- [Task inputs]

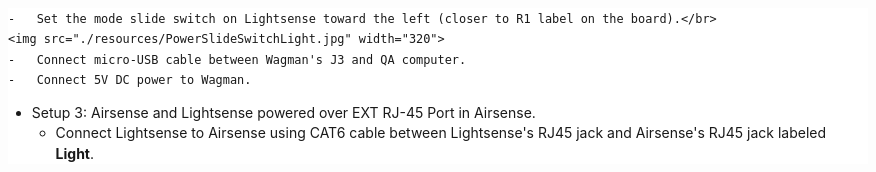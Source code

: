     -   Set the mode slide switch on Lightsense toward the left (closer to R1 label on the board).</br>
    <img src="./resources/PowerSlideSwitchLight.jpg" width="320">
    -   Connect micro-USB cable between Wagman's J3 and QA computer.
    -   Connect 5V DC power to Wagman.


* Setup 3: Airsense and Lightsense powered over EXT RJ-45 Port in Airsense. 
    -   Connect Lightsense to Airsense using CAT6 cable between Lightsense's RJ45 jack and Airsense's RJ45 jack
    labeled __Light__.  </br>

- [What is required] Read the lines above. Gather those in which the string "cable" is found.

- [Exercise output]
    -   Connect micro-USB cable between Wagman's J3 and QA computer.
    -   Connect Lightsense to Airsense using CAT6 cable between Lightsense's RJ45 jack and Airsense's RJ45 jack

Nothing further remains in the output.